* **Exercise aim**:
Go through the entries one line at a time, and gather every line that has the word "Thunk".

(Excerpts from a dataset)

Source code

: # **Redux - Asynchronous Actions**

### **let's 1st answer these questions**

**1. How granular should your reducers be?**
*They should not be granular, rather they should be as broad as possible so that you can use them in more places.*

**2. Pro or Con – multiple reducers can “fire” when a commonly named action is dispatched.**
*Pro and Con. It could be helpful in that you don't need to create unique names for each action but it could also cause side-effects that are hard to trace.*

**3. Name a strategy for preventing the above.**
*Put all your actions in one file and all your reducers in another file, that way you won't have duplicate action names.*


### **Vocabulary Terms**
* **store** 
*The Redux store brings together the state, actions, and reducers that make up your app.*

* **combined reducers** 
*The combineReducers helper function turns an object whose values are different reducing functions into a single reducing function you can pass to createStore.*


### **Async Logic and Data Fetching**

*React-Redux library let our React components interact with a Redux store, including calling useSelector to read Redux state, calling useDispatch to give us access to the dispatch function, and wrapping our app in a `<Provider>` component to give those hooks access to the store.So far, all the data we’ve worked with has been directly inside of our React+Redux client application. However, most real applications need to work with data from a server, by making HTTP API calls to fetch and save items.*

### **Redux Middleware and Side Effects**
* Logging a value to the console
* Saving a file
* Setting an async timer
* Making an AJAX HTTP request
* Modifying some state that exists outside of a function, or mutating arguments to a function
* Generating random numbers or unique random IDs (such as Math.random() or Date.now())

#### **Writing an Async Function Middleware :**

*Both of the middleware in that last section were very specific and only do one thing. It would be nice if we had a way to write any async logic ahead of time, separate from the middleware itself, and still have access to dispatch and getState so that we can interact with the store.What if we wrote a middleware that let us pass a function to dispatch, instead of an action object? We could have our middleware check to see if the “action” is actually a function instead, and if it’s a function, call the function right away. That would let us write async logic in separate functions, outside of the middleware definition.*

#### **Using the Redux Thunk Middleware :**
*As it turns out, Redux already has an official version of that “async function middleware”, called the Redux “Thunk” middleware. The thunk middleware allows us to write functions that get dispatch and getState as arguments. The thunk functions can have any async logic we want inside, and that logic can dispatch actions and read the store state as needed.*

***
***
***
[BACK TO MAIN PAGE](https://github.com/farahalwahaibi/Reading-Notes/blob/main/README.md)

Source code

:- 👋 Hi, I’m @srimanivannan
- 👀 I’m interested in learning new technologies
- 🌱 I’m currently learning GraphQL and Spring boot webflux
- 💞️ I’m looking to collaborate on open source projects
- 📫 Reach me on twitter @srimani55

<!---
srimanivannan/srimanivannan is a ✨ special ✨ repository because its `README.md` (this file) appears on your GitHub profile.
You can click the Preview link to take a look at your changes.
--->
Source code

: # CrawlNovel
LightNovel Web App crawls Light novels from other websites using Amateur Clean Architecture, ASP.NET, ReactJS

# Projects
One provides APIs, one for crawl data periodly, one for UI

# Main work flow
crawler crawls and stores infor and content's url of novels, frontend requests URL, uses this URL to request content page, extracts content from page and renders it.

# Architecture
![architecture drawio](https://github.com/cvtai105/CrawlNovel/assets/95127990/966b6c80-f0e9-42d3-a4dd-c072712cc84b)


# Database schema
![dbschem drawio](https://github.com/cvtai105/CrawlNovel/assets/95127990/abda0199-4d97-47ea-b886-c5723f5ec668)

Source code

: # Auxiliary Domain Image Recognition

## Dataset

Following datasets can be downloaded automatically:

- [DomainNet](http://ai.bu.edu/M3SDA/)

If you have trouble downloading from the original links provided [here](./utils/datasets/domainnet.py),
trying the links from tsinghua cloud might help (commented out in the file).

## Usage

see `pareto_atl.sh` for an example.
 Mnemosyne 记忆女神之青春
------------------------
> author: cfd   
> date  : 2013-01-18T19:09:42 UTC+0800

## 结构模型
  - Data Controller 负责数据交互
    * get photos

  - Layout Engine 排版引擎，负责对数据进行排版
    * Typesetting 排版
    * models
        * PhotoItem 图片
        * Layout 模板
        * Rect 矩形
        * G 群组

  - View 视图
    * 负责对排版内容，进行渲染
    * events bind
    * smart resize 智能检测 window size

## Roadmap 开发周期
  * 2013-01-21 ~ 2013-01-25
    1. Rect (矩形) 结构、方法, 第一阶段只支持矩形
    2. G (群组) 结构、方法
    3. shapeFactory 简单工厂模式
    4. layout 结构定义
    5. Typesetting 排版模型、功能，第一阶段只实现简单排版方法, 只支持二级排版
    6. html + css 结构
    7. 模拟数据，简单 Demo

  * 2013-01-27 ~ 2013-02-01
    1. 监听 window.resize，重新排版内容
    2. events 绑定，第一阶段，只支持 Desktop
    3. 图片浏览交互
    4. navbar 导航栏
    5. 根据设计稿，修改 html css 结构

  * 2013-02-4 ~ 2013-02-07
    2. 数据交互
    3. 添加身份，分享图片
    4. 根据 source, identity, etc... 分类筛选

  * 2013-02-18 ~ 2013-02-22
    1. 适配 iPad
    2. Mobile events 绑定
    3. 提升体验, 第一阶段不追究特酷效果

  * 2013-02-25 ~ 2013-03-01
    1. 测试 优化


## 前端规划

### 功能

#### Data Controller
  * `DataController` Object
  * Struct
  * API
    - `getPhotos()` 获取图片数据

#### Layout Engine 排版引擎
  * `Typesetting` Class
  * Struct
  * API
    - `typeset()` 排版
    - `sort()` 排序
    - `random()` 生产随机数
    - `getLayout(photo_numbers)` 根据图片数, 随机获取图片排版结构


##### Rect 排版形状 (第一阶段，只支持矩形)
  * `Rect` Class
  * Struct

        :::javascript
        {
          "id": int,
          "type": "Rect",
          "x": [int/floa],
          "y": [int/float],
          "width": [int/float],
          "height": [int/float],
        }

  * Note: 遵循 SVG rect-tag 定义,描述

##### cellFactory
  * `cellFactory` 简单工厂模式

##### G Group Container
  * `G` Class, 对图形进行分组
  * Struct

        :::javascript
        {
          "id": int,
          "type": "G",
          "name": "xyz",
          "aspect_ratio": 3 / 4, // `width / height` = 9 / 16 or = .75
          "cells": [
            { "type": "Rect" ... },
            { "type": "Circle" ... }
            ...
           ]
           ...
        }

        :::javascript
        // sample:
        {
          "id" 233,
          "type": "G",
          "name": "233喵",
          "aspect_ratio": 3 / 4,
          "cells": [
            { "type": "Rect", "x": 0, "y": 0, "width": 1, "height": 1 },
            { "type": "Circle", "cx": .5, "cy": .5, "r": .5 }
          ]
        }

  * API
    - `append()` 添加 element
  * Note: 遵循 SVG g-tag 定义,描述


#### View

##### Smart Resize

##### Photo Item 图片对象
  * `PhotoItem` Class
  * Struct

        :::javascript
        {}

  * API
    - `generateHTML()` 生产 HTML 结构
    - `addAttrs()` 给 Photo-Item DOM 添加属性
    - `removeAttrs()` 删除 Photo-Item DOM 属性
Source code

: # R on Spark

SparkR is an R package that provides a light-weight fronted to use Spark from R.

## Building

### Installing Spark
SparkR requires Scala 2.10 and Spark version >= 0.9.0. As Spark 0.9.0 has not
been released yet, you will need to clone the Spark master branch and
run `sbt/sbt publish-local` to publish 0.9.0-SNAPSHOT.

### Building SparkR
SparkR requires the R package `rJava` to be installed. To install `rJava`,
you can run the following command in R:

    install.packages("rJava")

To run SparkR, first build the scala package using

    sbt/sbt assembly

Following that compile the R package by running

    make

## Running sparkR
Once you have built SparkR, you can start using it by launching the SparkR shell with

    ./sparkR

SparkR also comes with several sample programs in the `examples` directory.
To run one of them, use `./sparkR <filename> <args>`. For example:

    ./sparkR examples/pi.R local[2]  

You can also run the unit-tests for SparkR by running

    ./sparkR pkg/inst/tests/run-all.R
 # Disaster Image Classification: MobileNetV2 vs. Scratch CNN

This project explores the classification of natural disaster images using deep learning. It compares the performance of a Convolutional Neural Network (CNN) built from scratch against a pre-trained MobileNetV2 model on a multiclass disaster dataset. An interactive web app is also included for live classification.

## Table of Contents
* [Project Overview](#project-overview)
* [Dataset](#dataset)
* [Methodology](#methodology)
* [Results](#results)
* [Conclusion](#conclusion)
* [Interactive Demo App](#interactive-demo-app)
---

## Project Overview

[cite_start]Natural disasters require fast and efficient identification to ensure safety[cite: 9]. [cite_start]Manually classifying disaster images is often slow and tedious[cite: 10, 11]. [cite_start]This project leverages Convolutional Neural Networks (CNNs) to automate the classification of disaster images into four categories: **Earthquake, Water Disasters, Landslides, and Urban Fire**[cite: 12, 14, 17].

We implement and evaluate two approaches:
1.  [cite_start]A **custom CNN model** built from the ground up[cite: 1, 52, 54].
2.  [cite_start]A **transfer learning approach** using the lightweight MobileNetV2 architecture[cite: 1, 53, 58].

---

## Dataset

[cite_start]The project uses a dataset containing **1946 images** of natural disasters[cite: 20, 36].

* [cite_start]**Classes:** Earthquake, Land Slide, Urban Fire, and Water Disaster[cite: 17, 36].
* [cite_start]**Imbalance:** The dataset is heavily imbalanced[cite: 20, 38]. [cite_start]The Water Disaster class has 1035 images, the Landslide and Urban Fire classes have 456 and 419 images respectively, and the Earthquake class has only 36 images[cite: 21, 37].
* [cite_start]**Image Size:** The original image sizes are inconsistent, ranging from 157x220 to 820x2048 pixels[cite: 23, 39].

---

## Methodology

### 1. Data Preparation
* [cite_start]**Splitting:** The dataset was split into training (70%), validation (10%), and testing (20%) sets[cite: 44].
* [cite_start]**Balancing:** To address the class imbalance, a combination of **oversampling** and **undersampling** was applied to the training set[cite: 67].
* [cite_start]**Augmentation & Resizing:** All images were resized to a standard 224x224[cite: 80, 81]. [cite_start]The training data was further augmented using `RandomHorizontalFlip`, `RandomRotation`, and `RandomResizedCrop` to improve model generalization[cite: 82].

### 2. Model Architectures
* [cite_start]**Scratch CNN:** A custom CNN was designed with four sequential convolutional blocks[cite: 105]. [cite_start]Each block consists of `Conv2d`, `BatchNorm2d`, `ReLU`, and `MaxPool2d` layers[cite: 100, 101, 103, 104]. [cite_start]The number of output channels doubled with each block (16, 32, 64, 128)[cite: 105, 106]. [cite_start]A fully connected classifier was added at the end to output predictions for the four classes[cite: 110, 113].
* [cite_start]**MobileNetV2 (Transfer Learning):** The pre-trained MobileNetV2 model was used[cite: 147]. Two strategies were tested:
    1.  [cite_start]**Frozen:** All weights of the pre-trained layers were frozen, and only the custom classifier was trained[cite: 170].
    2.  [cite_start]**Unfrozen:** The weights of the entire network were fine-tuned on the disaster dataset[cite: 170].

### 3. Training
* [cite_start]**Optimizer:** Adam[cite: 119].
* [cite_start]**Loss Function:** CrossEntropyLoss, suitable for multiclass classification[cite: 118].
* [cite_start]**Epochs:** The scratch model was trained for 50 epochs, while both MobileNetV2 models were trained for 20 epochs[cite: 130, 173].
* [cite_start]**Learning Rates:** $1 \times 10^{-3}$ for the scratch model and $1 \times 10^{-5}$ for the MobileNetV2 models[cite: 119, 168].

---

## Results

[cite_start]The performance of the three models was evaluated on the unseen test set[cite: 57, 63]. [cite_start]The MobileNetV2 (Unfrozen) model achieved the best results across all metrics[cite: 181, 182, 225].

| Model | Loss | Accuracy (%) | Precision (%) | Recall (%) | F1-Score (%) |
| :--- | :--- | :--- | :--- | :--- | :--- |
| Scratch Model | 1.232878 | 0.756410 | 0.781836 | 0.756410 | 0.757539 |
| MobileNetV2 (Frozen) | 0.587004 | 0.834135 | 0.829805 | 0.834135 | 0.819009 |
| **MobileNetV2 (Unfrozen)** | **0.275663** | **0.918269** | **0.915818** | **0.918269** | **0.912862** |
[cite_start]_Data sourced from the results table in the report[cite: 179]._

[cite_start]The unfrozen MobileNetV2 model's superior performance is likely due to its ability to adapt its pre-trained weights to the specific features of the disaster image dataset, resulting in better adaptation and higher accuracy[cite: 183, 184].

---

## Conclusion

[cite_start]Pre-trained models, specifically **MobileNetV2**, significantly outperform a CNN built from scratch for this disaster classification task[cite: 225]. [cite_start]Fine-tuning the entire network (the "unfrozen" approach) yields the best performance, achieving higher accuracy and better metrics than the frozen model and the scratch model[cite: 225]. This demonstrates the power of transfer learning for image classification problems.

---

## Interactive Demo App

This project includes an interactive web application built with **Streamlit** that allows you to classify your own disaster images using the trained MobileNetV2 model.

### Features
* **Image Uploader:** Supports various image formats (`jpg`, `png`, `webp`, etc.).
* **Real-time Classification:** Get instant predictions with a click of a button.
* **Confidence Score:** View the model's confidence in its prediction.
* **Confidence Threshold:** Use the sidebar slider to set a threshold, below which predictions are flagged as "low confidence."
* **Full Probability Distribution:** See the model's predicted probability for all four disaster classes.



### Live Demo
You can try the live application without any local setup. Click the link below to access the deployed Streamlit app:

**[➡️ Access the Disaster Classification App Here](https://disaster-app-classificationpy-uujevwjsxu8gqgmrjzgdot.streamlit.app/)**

* **Output for this exercise**:
#### **Using the Redux Thunk Middleware :**
*As it turns out, Redux already has an official version of that “async function middleware”, called the Redux “Thunk” middleware. The thunk middleware allows us to write functions that get dispatch and getState as arguments. The thunk functions can have any async logic we want inside, and that logic can dispatch actions and read the store state as needed.*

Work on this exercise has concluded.